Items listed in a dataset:
::::
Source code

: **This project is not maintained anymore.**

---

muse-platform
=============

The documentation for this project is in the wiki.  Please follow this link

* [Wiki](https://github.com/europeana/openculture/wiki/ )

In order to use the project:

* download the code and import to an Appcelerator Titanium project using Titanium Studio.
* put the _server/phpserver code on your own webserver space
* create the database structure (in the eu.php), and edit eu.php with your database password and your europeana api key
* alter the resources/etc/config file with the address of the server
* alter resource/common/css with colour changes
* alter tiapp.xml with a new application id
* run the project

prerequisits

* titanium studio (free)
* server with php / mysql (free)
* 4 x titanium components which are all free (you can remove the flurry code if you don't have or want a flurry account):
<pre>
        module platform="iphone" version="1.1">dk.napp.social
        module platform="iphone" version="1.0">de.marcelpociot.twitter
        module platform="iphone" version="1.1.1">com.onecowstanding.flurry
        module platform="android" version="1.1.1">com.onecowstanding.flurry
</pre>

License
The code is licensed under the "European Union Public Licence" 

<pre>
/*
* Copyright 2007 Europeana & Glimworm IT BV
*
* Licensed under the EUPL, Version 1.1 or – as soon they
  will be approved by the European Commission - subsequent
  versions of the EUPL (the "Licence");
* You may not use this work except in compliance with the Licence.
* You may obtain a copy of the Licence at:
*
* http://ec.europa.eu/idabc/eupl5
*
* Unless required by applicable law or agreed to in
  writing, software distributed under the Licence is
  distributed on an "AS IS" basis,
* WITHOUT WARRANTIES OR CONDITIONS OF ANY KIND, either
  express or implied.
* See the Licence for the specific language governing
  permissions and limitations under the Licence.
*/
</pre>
::::
• **Work item**:
Output the full set of entries exactly as they were given.

• **Task output**:
Source code

: **This project is not maintained anymore.**

---

muse-platform
=============

The documentation for this project is in the wiki.  Please follow this link

* [Wiki](https://github.com/europeana/openculture/wiki/ )

In order to use the project:

* download the code and import to an Appcelerator Titanium project using Titanium Studio.
* put the _server/phpserver code on your own webserver space
* create the database structure (in the eu.php), and edit eu.php with your database password and your europeana api key
* alter the resources/etc/config file with the address of the server
* alter resource/common/css with colour changes
* alter tiapp.xml with a new application id
* run the project

prerequisits

* titanium studio (free)
* server with php / mysql (free)
* 4 x titanium components which are all free (you can remove the flurry code if you don't have or want a flurry account):
<pre>
        module platform="iphone" version="1.1">dk.napp.social
        module platform="iphone" version="1.0">de.marcelpociot.twitter
        module platform="iphone" version="1.1.1">com.onecowstanding.flurry
        module platform="android" version="1.1.1">com.onecowstanding.flurry
</pre>

License
The code is licensed under the "European Union Public Licence" 

<pre>
/*
* Copyright 2007 Europeana & Glimworm IT BV
*
* Licensed under the EUPL, Version 1.1 or – as soon they
  will be approved by the European Commission - subsequent
  versions of the EUPL (the "Licence");
* You may not use this work except in compliance with the Licence.
* You may obtain a copy of the Licence at:
*
* http://ec.europa.eu/idabc/eupl5
*
* Unless required by applicable law or agreed to in
  writing, software distributed under the Licence is
  distributed on an "AS IS" basis,
* WITHOUT WARRANTIES OR CONDITIONS OF ANY KIND, either
  express or implied.
* See the Licence for the specific language governing
  permissions and limitations under the Licence.
*/
</pre>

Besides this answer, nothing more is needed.